I am big sister to three black men: a 49-year-old army general, a 44-year-old attorney, and a 40-year-old theater director. On Sunday after church, we were all glued to my parents' television, watching the events unfold in Ferguson, Missouri. Afterward, we dressed to go downtown to hang out in Chicago, the city of our childhood. At the front door, my mother pulled me close and said, "Watch out for your brothers. Don't forget to watch out."
My job growing up was to watch my brothers; I helped raise these men. When they were young, I was chief babysitter in charge. I taught them how to read. I organized chores and homework. While our sister played with them, I cooked dinner and tucked little brothers into bed. My primary job was to have my brothers' backs.
As teenagers, they were amazing students and star athletes. Though their high school was only a few blocks away, my parents drove them to school to protect them from peers who coveted their basketball shoes or jackets, to keep them safe from the "bad" crowd and the policemen who congregated in those spaces to keep order.

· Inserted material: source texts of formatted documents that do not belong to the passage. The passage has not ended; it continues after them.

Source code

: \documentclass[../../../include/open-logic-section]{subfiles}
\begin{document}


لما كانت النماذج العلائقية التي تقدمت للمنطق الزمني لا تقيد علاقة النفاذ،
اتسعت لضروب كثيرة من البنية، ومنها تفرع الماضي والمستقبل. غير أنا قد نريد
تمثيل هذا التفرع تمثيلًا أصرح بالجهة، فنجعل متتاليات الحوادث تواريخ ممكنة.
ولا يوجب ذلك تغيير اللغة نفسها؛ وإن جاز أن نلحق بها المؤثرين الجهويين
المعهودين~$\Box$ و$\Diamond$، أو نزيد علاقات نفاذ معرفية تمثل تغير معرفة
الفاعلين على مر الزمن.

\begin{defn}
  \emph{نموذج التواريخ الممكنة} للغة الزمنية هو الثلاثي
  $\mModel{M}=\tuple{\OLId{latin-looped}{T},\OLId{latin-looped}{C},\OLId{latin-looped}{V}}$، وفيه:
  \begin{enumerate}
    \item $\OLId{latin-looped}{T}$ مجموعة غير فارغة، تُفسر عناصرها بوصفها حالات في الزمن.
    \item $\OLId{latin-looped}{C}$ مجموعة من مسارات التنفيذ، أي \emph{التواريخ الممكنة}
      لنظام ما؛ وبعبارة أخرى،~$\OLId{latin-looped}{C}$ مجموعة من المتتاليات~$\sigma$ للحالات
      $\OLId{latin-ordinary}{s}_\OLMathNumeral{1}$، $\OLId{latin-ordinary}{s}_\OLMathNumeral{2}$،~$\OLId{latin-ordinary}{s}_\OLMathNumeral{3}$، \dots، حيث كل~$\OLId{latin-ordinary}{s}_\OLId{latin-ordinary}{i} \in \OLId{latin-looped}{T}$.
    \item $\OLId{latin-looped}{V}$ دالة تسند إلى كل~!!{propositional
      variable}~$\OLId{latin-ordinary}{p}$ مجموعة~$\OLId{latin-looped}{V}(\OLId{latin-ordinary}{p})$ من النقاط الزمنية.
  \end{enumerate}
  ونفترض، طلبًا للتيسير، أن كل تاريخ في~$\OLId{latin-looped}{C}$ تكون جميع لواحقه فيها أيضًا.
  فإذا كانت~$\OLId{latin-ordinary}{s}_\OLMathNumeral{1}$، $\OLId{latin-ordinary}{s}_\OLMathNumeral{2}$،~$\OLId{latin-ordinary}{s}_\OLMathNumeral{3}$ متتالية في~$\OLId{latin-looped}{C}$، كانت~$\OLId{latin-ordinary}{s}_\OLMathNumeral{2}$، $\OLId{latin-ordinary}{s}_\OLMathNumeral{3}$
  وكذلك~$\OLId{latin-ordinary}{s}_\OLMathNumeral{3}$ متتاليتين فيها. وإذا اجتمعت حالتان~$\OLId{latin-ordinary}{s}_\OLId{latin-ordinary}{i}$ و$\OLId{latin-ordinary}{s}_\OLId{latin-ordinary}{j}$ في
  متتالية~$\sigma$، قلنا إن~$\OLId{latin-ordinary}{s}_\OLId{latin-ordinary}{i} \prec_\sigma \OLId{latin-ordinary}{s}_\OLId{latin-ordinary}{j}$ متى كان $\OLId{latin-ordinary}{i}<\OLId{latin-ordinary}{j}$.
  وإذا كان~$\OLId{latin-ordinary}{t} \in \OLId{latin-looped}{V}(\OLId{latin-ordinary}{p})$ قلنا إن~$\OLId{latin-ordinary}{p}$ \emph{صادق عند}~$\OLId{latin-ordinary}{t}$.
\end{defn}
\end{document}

"Watch out for your brothers," Mom said, against the backdrop of CNN news coverage of the violence in Ferguson. Mom believes her now-grown-up boys are still in danger -- that if they are stopped by the police for any reason, it will not matter that her boys have protected their nation in four tours of duty in Afghanistan and Iraq, or that her boys work pro bono cases to help people keep their homes, or that her boys teach teenagers like Michael Brown and provide a future full of hope and promise.
My brothers are black men. Many white people fear them and some white policeman might hurt them. It is a dangerous situation.
When I was a little girl, Officer Friendly came to visit us at our school. I learned to trust the police, to ask for directions when lost, to find a way to the policeman if a stranger approached me. I thought of our local policemen as allies and protectors, an extension of the village that raised me.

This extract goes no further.